Il y a cette idée-là qui est vachement diffusée, sauf que nous, on est des humains comme les autres, et qu'on a aussi envie de faire la fête, on a aussi envie de pouvoir sortir... Et bien, pourtant... les filles ne veulent pas rater le dernier métro pour pas rentrer à pied chez elles ou ne veulent pas rentrer seules... ou parfois, elles ne sortent pas parce qu'elles ont peur. Et c'est grave, quoi ! Il y a toujours cette culpabilisation des femmes alors qu'il n'y a pas d'éducation faite aux hommes pour leur apprendre ce qui se fait et ce qui ne se fait pas.
Par exemple, à la fac, nous avons eu un cours sur la liberté des élèves et notamment leur liberté vestimentaire... Pourquoi interdit-on à des filles de venir avec des jupes courtes ou des décolletés ? Parce que c'est un trouble à l'ordre scolaire c'est-à-dire que des garçons pourraient réagir à leurs tenues, mais du coup, ce sont les filles qui sont punies et pas les garçons. Ce n'est pas comme ça qu'on éduque les enfants ! Et du coup, ça se ressent quand ils sont adultes, évidemment ! Je pense qu'il y a même plein d'hommes qui n'ont pas du tout conscience que ce qu'ils font ne se fait pas !
On parle beaucoup de harcèlement notamment dans la rue justement ou dans les transports, est-ce que ce n'est pas en train d'évoluer ?
C'est bien d'en parler ! C'est vrai qu'on voit des choses comme le Projet Crocodile ou Stop Harcèlement de Rue... Ça se développe... Même le féminisme, on en parle plus maintenant que quand j'ai commencé à militer.
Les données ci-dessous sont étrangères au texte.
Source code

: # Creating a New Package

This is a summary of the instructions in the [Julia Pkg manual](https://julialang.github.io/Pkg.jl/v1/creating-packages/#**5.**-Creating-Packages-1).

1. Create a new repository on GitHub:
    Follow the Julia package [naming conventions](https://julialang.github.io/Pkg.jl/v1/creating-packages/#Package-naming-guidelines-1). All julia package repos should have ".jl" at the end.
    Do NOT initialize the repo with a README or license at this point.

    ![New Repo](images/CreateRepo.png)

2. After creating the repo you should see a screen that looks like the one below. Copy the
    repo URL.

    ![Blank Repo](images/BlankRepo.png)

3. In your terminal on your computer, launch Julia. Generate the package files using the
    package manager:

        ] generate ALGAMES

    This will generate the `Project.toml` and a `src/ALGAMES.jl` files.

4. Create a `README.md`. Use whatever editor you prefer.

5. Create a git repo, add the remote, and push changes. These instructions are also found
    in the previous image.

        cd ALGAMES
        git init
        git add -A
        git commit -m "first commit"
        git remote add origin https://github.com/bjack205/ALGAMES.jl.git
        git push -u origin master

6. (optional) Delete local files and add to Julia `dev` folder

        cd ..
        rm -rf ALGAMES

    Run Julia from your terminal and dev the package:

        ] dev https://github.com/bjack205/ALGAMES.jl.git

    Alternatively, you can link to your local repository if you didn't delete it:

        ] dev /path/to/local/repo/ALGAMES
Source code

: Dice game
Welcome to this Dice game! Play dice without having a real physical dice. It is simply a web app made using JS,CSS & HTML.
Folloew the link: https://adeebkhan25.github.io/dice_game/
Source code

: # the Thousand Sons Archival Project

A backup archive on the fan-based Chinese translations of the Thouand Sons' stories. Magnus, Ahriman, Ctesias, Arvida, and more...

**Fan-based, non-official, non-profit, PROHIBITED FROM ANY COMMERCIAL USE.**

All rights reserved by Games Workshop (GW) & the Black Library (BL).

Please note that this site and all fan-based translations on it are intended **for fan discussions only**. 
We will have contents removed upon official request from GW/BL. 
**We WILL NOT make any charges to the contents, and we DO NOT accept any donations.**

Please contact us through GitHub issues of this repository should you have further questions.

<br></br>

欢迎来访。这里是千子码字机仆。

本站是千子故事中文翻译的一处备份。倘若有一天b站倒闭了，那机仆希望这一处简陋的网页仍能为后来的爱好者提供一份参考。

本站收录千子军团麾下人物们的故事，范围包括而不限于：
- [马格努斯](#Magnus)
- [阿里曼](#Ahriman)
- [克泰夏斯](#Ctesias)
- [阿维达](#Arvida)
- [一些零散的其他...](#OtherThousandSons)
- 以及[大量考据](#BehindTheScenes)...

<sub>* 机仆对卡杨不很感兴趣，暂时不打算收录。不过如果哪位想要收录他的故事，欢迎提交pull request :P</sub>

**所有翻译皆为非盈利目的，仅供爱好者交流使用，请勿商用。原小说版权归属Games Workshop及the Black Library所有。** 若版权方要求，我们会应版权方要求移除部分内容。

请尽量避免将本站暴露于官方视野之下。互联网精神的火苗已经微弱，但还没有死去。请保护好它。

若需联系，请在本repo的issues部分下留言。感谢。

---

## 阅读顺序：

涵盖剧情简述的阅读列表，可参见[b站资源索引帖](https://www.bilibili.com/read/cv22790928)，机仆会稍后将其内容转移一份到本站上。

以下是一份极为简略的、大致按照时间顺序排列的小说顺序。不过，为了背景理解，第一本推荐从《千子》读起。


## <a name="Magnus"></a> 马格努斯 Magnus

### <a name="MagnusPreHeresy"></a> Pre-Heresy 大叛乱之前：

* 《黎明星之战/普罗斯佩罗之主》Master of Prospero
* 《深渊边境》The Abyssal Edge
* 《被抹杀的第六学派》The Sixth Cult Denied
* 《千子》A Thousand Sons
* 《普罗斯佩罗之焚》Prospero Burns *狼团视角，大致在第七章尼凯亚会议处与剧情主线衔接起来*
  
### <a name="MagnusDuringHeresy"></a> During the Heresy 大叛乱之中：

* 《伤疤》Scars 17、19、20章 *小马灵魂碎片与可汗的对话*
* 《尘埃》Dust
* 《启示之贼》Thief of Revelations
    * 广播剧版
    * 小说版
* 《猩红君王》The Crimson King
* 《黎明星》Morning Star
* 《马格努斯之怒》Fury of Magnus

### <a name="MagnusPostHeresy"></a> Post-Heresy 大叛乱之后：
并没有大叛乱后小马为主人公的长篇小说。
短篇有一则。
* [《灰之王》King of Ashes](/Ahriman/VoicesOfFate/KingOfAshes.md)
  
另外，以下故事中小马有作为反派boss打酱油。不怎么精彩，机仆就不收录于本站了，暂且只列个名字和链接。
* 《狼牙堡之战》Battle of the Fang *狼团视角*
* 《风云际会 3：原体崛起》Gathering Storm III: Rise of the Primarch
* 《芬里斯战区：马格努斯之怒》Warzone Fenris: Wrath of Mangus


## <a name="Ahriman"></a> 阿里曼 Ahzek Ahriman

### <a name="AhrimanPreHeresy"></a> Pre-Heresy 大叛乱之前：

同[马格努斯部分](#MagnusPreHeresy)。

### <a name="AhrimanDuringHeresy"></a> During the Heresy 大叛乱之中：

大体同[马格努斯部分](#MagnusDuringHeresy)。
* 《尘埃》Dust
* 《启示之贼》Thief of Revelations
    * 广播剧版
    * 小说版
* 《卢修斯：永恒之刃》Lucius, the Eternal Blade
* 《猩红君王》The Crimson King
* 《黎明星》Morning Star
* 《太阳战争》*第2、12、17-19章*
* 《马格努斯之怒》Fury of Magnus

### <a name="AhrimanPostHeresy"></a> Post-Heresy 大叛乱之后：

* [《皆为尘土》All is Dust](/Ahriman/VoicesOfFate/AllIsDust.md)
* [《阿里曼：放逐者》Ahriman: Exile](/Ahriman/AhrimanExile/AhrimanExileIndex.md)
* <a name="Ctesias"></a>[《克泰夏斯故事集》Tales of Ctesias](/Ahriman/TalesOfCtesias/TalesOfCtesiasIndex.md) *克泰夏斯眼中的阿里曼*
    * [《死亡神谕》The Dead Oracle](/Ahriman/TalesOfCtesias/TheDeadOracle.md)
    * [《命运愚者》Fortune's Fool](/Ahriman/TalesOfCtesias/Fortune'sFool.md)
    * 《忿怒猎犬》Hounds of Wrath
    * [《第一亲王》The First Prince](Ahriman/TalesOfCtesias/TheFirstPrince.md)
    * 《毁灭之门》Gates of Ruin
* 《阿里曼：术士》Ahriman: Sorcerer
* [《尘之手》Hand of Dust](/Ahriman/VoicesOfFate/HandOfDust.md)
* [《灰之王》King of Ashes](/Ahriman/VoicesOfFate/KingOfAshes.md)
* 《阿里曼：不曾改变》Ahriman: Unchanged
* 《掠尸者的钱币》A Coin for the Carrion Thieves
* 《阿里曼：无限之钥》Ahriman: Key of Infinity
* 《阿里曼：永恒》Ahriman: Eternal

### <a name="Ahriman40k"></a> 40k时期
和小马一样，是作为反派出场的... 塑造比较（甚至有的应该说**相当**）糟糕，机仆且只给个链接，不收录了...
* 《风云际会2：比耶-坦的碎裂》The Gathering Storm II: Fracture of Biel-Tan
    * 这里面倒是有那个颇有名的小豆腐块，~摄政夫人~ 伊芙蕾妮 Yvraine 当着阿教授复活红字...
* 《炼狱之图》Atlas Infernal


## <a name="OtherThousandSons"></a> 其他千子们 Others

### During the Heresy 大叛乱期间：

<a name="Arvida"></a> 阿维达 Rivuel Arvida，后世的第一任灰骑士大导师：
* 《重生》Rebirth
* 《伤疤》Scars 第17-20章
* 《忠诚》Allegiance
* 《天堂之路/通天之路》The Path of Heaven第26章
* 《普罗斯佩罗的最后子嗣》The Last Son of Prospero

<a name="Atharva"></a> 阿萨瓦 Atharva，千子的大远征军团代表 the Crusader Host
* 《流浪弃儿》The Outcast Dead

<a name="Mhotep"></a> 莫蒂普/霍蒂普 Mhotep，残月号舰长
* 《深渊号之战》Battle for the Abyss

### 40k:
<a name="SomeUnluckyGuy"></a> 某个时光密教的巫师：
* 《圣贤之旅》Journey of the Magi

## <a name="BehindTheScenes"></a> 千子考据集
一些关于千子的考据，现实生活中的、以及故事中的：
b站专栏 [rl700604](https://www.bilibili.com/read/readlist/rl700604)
Après... c'est important d'en parler mais dans les faits ça prend longtemps et je pense qu'il y a tellement encore de travail à faire que ça ne me suffit pas !
La semaine du féminisme à l'université, c'est un moyen pour faire bouger les choses ?
Les organisations dont on fait partie ont toutes dans leurs principes d'être anti-sexistes. Bien ! C'est écrit ! Mais un moment, il faut le faire vivre aussi ! Les semaines du féminisme qu'on fait depuis quelques années, ça nous permet de mettre cette question-là dans l'espace public, de la rendre visible et de provoquer une discussion, un échange. Il y a beaucoup de filles qui participent et des garçons aussi. Le sexisme est une oppression envers les femmes mais c'est aussi une oppression envers les hommes homosexuels... d'ailleurs on va essayer d'élargir notre semaine du féminisme aux questions LGBTI parce que c'est lié.
Propos recueillis par Geneviève ROY
Pour aller plus loin :
La semaine du féminisme à Rennes 2 se déroulera du 30 mars au 3 avril. Elle est organisée par Solidaires Etudiant-e-s, la CNT, le RUSF, le collectif antifasciste rennais, des militantes de l'UNEF et des individu-e-s à titre personnel. Elle n'est pas réservée aux étudiant-e-s mais est ouverte à tout public.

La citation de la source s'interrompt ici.